Listed records START

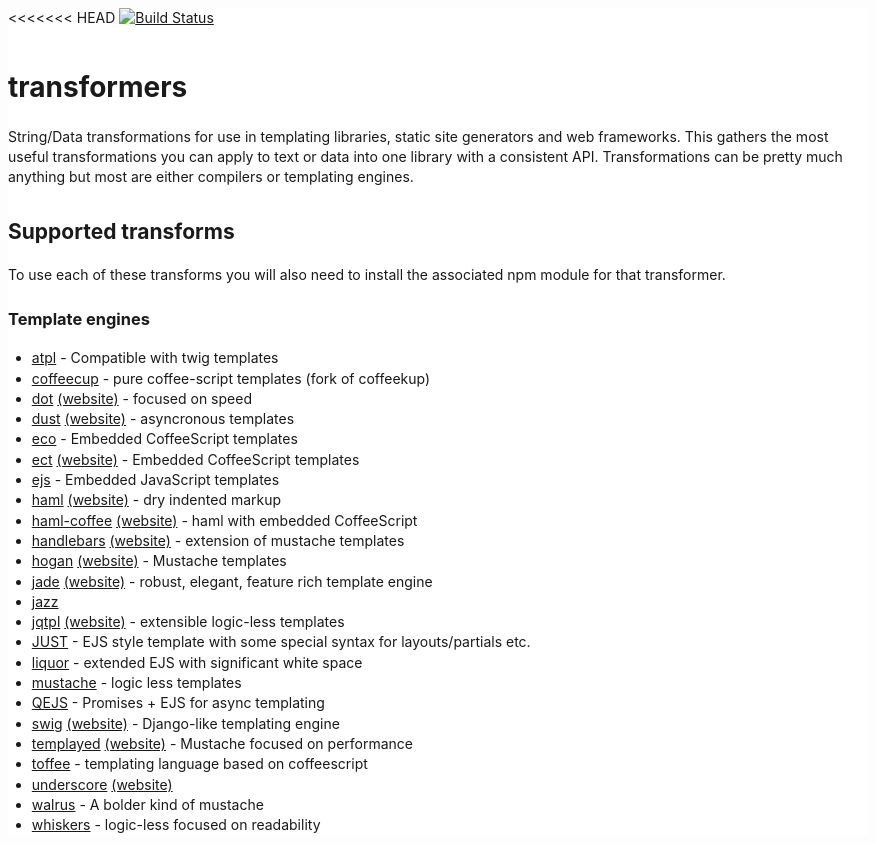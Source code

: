 <<<<<<< HEAD
[![Build Status](https://travis-ci.org/ForbesLindesay/transformers.png?branch=master)](https://travis-ci.org/ForbesLindesay/transformers)
# transformers

  String/Data transformations for use in templating libraries, static site generators and web frameworks.  This gathers the most useful transformations you can apply to text or data into one library with a consistent API.  Transformations can be pretty much anything but most are either compilers or templating engines.

## Supported transforms

  To use each of these transforms you will also need to install the associated npm module for that transformer.

### Template engines

  - [atpl](http://documentup.com/soywiz/atpl.js) - Compatible with twig templates
  - [coffeecup](http://documentup.com/gradus/coffeecup) - pure coffee-script templates (fork of coffeekup)
  - [dot](http://documentup.com/olado/doT) [(website)](https://github.com/Katahdin/dot-packer) - focused on speed
  - [dust](http://documentup.com/akdubya/dustjs) [(website)](http://akdubya.github.com/dustjs/) - asyncronous templates
  - [eco](http://documentup.com/sstephenson/eco) - Embedded CoffeeScript templates
  - [ect](http://documentup.com/baryshev/ect) [(website)](http://ectjs.com/) - Embedded CoffeeScript templates
  - [ejs](http://documentup.com/visionmedia/ejs) - Embedded JavaScript templates
  - [haml](http://documentup.com/visionmedia/haml.js) [(website)](http://haml-lang.com/) - dry indented markup
  - [haml-coffee](http://documentup.com/netzpirat/haml-coffee/) [(website)](http://haml-lang.com/) - haml with embedded CoffeeScript
  - [handlebars](http://documentup.com/wycats/handlebars.js/) [(website)](http://handlebarsjs.com/) - extension of mustache templates
  - [hogan](http://documentup.com/twitter/hogan.js) [(website)](http://twitter.github.com/hogan.js/) - Mustache templates
  - [jade](http://documentup.com/visionmedia/jade) [(website)](http://jade-lang.com/) - robust, elegant, feature rich template engine
  - [jazz](http://documentup.com/shinetech/jazz)
  - [jqtpl](http://documentup.com/kof/jqtpl) [(website)](http://api.jquery.com/category/plugins/templates/) - extensible logic-less templates
  - [JUST](http://documentup.com/baryshev/just) - EJS style template with some special syntax for layouts/partials etc.
  - [liquor](http://documentup.com/chjj/liquor) - extended EJS with significant white space
  - [mustache](http://documentup.com/janl/mustache.js) - logic less templates
  - [QEJS](http://documentup.com/jepso/QEJS) - Promises + EJS for async templating
  - [swig](http://documentup.com/paularmstrong/swig) [(website)](http://paularmstrong.github.com/swig/) - Django-like templating engine
  - [templayed](http://documentup.com/archan937/templayed.js/) [(website)](http://archan937.github.com/templayed.js/) - Mustache focused on performance
  - [toffee](http://documentup.com/malgorithms/toffee) - templating language based on coffeescript
  - [underscore](http://documentup.com/documentcloud/underscore) [(website)](http://documentcloud.github.com/underscore/)
  - [walrus](http://documentup.com/jeremyruppel/walrus) - A bolder kind of mustache
  - [whiskers](http://documentup.com/gsf/whiskers.js/tree/) - logic-less focused on readability
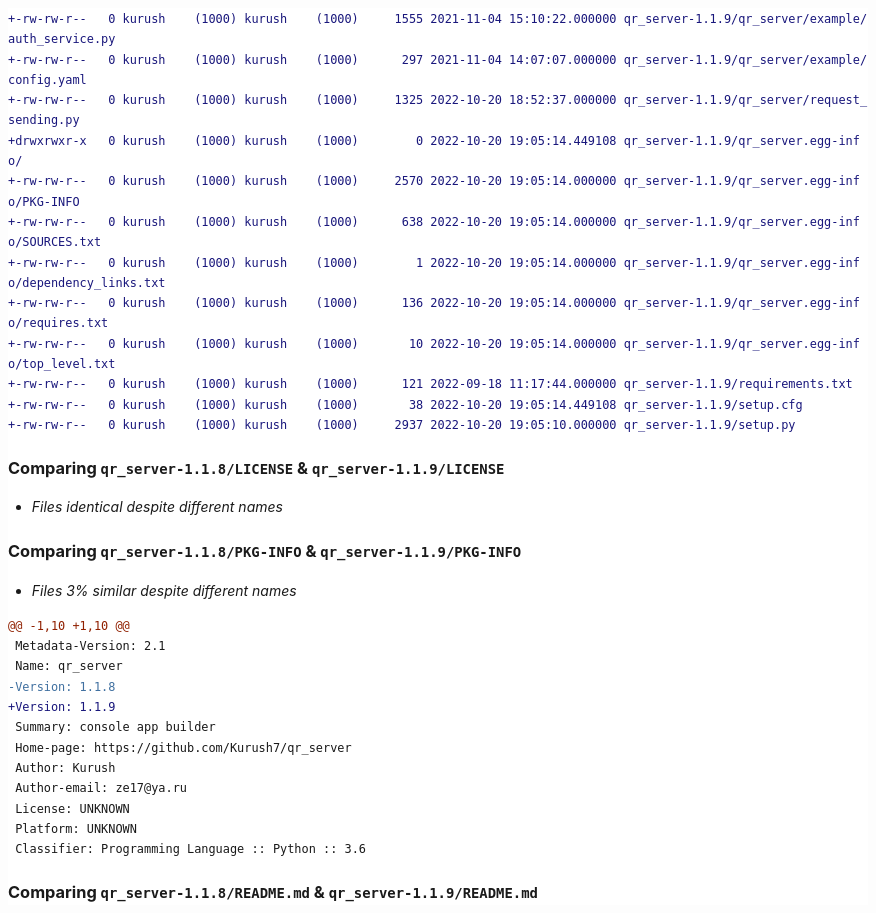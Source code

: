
 ```diff
+-rw-rw-r--   0 kurush    (1000) kurush    (1000)     1555 2021-11-04 15:10:22.000000 qr_server-1.1.9/qr_server/example/auth_service.py
+-rw-rw-r--   0 kurush    (1000) kurush    (1000)      297 2021-11-04 14:07:07.000000 qr_server-1.1.9/qr_server/example/config.yaml
+-rw-rw-r--   0 kurush    (1000) kurush    (1000)     1325 2022-10-20 18:52:37.000000 qr_server-1.1.9/qr_server/request_sending.py
+drwxrwxr-x   0 kurush    (1000) kurush    (1000)        0 2022-10-20 19:05:14.449108 qr_server-1.1.9/qr_server.egg-info/
+-rw-rw-r--   0 kurush    (1000) kurush    (1000)     2570 2022-10-20 19:05:14.000000 qr_server-1.1.9/qr_server.egg-info/PKG-INFO
+-rw-rw-r--   0 kurush    (1000) kurush    (1000)      638 2022-10-20 19:05:14.000000 qr_server-1.1.9/qr_server.egg-info/SOURCES.txt
+-rw-rw-r--   0 kurush    (1000) kurush    (1000)        1 2022-10-20 19:05:14.000000 qr_server-1.1.9/qr_server.egg-info/dependency_links.txt
+-rw-rw-r--   0 kurush    (1000) kurush    (1000)      136 2022-10-20 19:05:14.000000 qr_server-1.1.9/qr_server.egg-info/requires.txt
+-rw-rw-r--   0 kurush    (1000) kurush    (1000)       10 2022-10-20 19:05:14.000000 qr_server-1.1.9/qr_server.egg-info/top_level.txt
+-rw-rw-r--   0 kurush    (1000) kurush    (1000)      121 2022-09-18 11:17:44.000000 qr_server-1.1.9/requirements.txt
+-rw-rw-r--   0 kurush    (1000) kurush    (1000)       38 2022-10-20 19:05:14.449108 qr_server-1.1.9/setup.cfg
+-rw-rw-r--   0 kurush    (1000) kurush    (1000)     2937 2022-10-20 19:05:10.000000 qr_server-1.1.9/setup.py
```

### Comparing `qr_server-1.1.8/LICENSE` & `qr_server-1.1.9/LICENSE`

 * *Files identical despite different names*

### Comparing `qr_server-1.1.8/PKG-INFO` & `qr_server-1.1.9/PKG-INFO`

 * *Files 3% similar despite different names*

```diff
@@ -1,10 +1,10 @@
 Metadata-Version: 2.1
 Name: qr_server
-Version: 1.1.8
+Version: 1.1.9
 Summary: console app builder
 Home-page: https://github.com/Kurush7/qr_server
 Author: Kurush
 Author-email: ze17@ya.ru
 License: UNKNOWN
 Platform: UNKNOWN
 Classifier: Programming Language :: Python :: 3.6
```

### Comparing `qr_server-1.1.8/README.md` & `qr_server-1.1.9/README.md`
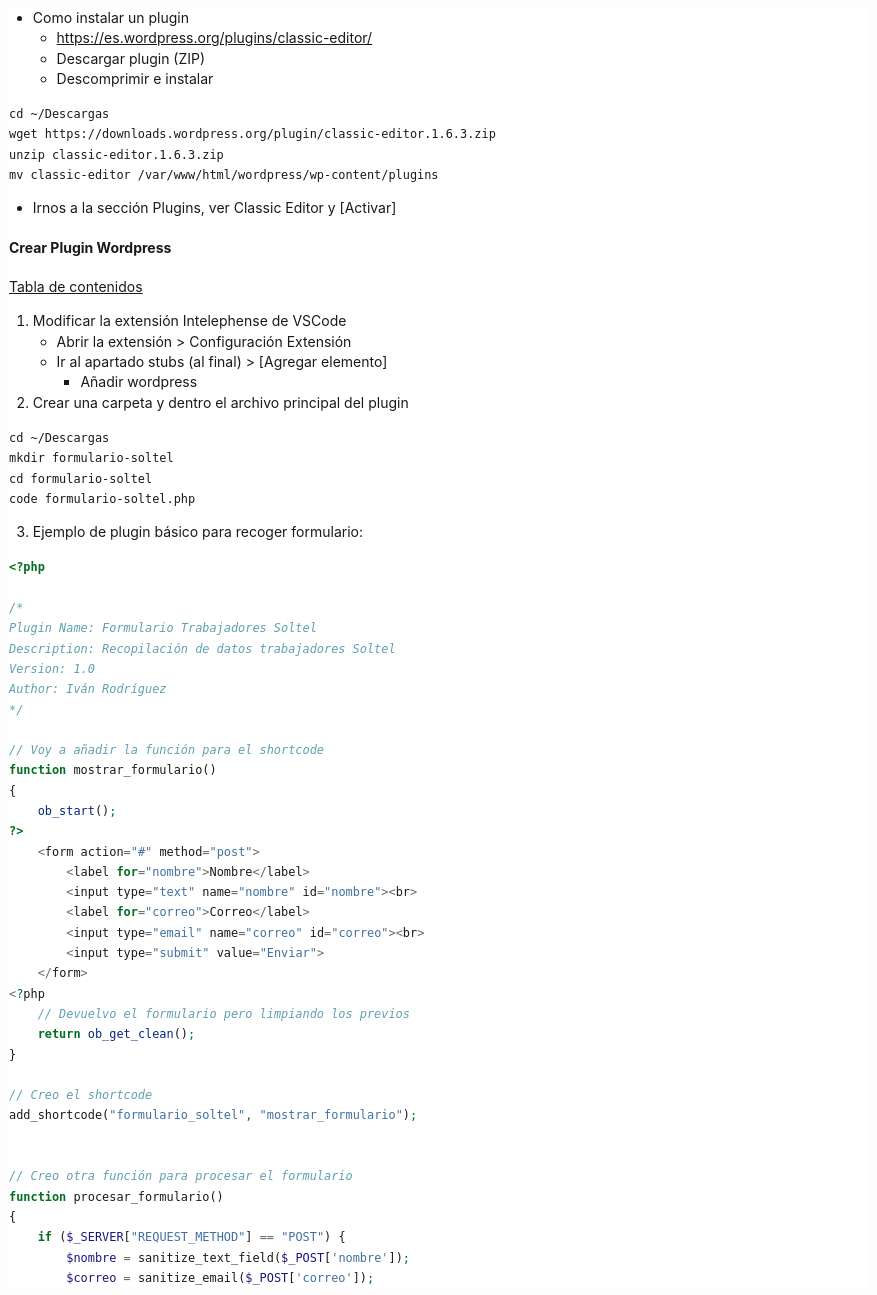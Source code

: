 - Como instalar un plugin
  - https://es.wordpress.org/plugins/classic-editor/
  - Descargar plugin (ZIP)
  - Descomprimir e instalar
```console
cd ~/Descargas
wget https://downloads.wordpress.org/plugin/classic-editor.1.6.3.zip
unzip classic-editor.1.6.3.zip
mv classic-editor /var/www/html/wordpress/wp-content/plugins
```
  - Irnos a la sección Plugins, ver Classic Editor y [Activar]

#### Crear Plugin Wordpress

[Tabla de contenidos](#tabla-de-contenidos) 

1. Modificar la extensión Intelephense de VSCode
   - Abrir la extensión > Configuración Extensión
   - Ir al apartado stubs (al final) > [Agregar elemento]
     - Añadir wordpress
2. Crear una carpeta y dentro el archivo principal del plugin
```console
cd ~/Descargas
mkdir formulario-soltel
cd formulario-soltel
code formulario-soltel.php
```
3. Ejemplo de plugin básico para recoger formulario:
```php
<?php

/*
Plugin Name: Formulario Trabajadores Soltel
Description: Recopilación de datos trabajadores Soltel
Version: 1.0
Author: Iván Rodríguez
*/

// Voy a añadir la función para el shortcode
function mostrar_formulario()
{
    ob_start();
?>
    <form action="#" method="post">
        <label for="nombre">Nombre</label>
        <input type="text" name="nombre" id="nombre"><br>
        <label for="correo">Correo</label>
        <input type="email" name="correo" id="correo"><br>
        <input type="submit" value="Enviar">
    </form>
<?php
    // Devuelvo el formulario pero limpiando los previos
    return ob_get_clean();
}

// Creo el shortcode
add_shortcode("formulario_soltel", "mostrar_formulario");


// Creo otra función para procesar el formulario
function procesar_formulario()
{
    if ($_SERVER["REQUEST_METHOD"] == "POST") {
        $nombre = sanitize_text_field($_POST['nombre']);
        $correo = sanitize_email($_POST['correo']);
```

[//]: # "version: 1.0"
[//]: # "author: Iván Rodríguez"
[//]: # "date: 2021-11-21"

Listed records END

What the exercise asks: Return the records exactly. Don't carry the pictures over.

Answer space:
Source code

: <<<<<<< HEAD
[![Build Status](https://travis-ci.org/ForbesLindesay/transformers.png?branch=master)](https://travis-ci.org/ForbesLindesay/transformers)
# transformers

  String/Data transformations for use in templating libraries, static site generators and web frameworks.  This gathers the most useful transformations you can apply to text or data into one library with a consistent API.  Transformations can be pretty much anything but most are either compilers or templating engines.

## Supported transforms

  To use each of these transforms you will also need to install the associated npm module for that transformer.

### Template engines

  - [atpl](http://documentup.com/soywiz/atpl.js) - Compatible with twig templates
  - [coffeecup](http://documentup.com/gradus/coffeecup) - pure coffee-script templates (fork of coffeekup)
  - [dot](http://documentup.com/olado/doT) [(website)](https://github.com/Katahdin/dot-packer) - focused on speed
  - [dust](http://documentup.com/akdubya/dustjs) [(website)](http://akdubya.github.com/dustjs/) - asyncronous templates
  - [eco](http://documentup.com/sstephenson/eco) - Embedded CoffeeScript templates
  - [ect](http://documentup.com/baryshev/ect) [(website)](http://ectjs.com/) - Embedded CoffeeScript templates
  - [ejs](http://documentup.com/visionmedia/ejs) - Embedded JavaScript templates
  - [haml](http://documentup.com/visionmedia/haml.js) [(website)](http://haml-lang.com/) - dry indented markup
  - [haml-coffee](http://documentup.com/netzpirat/haml-coffee/) [(website)](http://haml-lang.com/) - haml with embedded CoffeeScript
  - [handlebars](http://documentup.com/wycats/handlebars.js/) [(website)](http://handlebarsjs.com/) - extension of mustache templates
  - [hogan](http://documentup.com/twitter/hogan.js) [(website)](http://twitter.github.com/hogan.js/) - Mustache templates
  - [jade](http://documentup.com/visionmedia/jade) [(website)](http://jade-lang.com/) - robust, elegant, feature rich template engine
  - [jazz](http://documentup.com/shinetech/jazz)
  - [jqtpl](http://documentup.com/kof/jqtpl) [(website)](http://api.jquery.com/category/plugins/templates/) - extensible logic-less templates
  - [JUST](http://documentup.com/baryshev/just) - EJS style template with some special syntax for layouts/partials etc.
  - [liquor](http://documentup.com/chjj/liquor) - extended EJS with significant white space
  - [mustache](http://documentup.com/janl/mustache.js) - logic less templates
  - [QEJS](http://documentup.com/jepso/QEJS) - Promises + EJS for async templating
  - [swig](http://documentup.com/paularmstrong/swig) [(website)](http://paularmstrong.github.com/swig/) - Django-like templating engine
  - [templayed](http://documentup.com/archan937/templayed.js/) [(website)](http://archan937.github.com/templayed.js/) - Mustache focused on performance
  - [toffee](http://documentup.com/malgorithms/toffee) - templating language based on coffeescript
  - [underscore](http://documentup.com/documentcloud/underscore) [(website)](http://documentcloud.github.com/underscore/)
  - [walrus](http://documentup.com/jeremyruppel/walrus) - A bolder kind of mustache
  - [whiskers](http://documentup.com/gsf/whiskers.js/tree/) - logic-less focused on readability
Source code

:
 ```diff
+-rw-rw-r--   0 kurush    (1000) kurush    (1000)     1555 2021-11-04 15:10:22.000000 qr_server-1.1.9/qr_server/example/auth_service.py
+-rw-rw-r--   0 kurush    (1000) kurush    (1000)      297 2021-11-04 14:07:07.000000 qr_server-1.1.9/qr_server/example/config.yaml
+-rw-rw-r--   0 kurush    (1000) kurush    (1000)     1325 2022-10-20 18:52:37.000000 qr_server-1.1.9/qr_server/request_sending.py
+drwxrwxr-x   0 kurush    (1000) kurush    (1000)        0 2022-10-20 19:05:14.449108 qr_server-1.1.9/qr_server.egg-info/
+-rw-rw-r--   0 kurush    (1000) kurush    (1000)     2570 2022-10-20 19:05:14.000000 qr_server-1.1.9/qr_server.egg-info/PKG-INFO
+-rw-rw-r--   0 kurush    (1000) kurush    (1000)      638 2022-10-20 19:05:14.000000 qr_server-1.1.9/qr_server.egg-info/SOURCES.txt
+-rw-rw-r--   0 kurush    (1000) kurush    (1000)        1 2022-10-20 19:05:14.000000 qr_server-1.1.9/qr_server.egg-info/dependency_links.txt
+-rw-rw-r--   0 kurush    (1000) kurush    (1000)      136 2022-10-20 19:05:14.000000 qr_server-1.1.9/qr_server.egg-info/requires.txt
+-rw-rw-r--   0 kurush    (1000) kurush    (1000)       10 2022-10-20 19:05:14.000000 qr_server-1.1.9/qr_server.egg-info/top_level.txt
+-rw-rw-r--   0 kurush    (1000) kurush    (1000)      121 2022-09-18 11:17:44.000000 qr_server-1.1.9/requirements.txt
+-rw-rw-r--   0 kurush    (1000) kurush    (1000)       38 2022-10-20 19:05:14.449108 qr_server-1.1.9/setup.cfg
+-rw-rw-r--   0 kurush    (1000) kurush    (1000)     2937 2022-10-20 19:05:10.000000 qr_server-1.1.9/setup.py
```

### Comparing `qr_server-1.1.8/LICENSE` & `qr_server-1.1.9/LICENSE`

 * *Files identical despite different names*

### Comparing `qr_server-1.1.8/PKG-INFO` & `qr_server-1.1.9/PKG-INFO`

 * *Files 3% similar despite different names*

```diff
@@ -1,10 +1,10 @@
 Metadata-Version: 2.1
 Name: qr_server
-Version: 1.1.8
+Version: 1.1.9
 Summary: console app builder
 Home-page: https://github.com/Kurush7/qr_server
 Author: Kurush
 Author-email: ze17@ya.ru
 License: UNKNOWN
 Platform: UNKNOWN
 Classifier: Programming Language :: Python :: 3.6
```

### Comparing `qr_server-1.1.8/README.md` & `qr_server-1.1.9/README.md`
Source code

: - Como instalar un plugin
  - https://es.wordpress.org/plugins/classic-editor/
  - Descargar plugin (ZIP)
  - Descomprimir e instalar
```console
cd ~/Descargas
wget https://downloads.wordpress.org/plugin/classic-editor.1.6.3.zip
unzip classic-editor.1.6.3.zip
mv classic-editor /var/www/html/wordpress/wp-content/plugins
```
  - Irnos a la sección Plugins, ver Classic Editor y [Activar]

#### Crear Plugin Wordpress

[Tabla de contenidos](#tabla-de-contenidos) 

1. Modificar la extensión Intelephense de VSCode
   - Abrir la extensión > Configuración Extensión
   - Ir al apartado stubs (al final) > [Agregar elemento]
     - Añadir wordpress
2. Crear una carpeta y dentro el archivo principal del plugin
```console
cd ~/Descargas
mkdir formulario-soltel
cd formulario-soltel
code formulario-soltel.php
```
3. Ejemplo de plugin básico para recoger formulario:
```php
<?php

/*
Plugin Name: Formulario Trabajadores Soltel
Description: Recopilación de datos trabajadores Soltel
Version: 1.0
Author: Iván Rodríguez
*/

// Voy a añadir la función para el shortcode
function mostrar_formulario()
{
    ob_start();
?>
    <form action="#" method="post">
        <label for="nombre">Nombre</label>
        <input type="text" name="nombre" id="nombre"><br>
        <label for="correo">Correo</label>
        <input type="email" name="correo" id="correo"><br>
        <input type="submit" value="Enviar">
    </form>
<?php
    // Devuelvo el formulario pero limpiando los previos
    return ob_get_clean();
}

// Creo el shortcode
add_shortcode("formulario_soltel", "mostrar_formulario");


// Creo otra función para procesar el formulario
function procesar_formulario()
{
    if ($_SERVER["REQUEST_METHOD"] == "POST") {
        $nombre = sanitize_text_field($_POST['nombre']);
        $correo = sanitize_email($_POST['correo']);
```

[//]: # "version: 1.0"
[//]: # "author: Iván Rodríguez"
[//]: # "date: 2021-11-21"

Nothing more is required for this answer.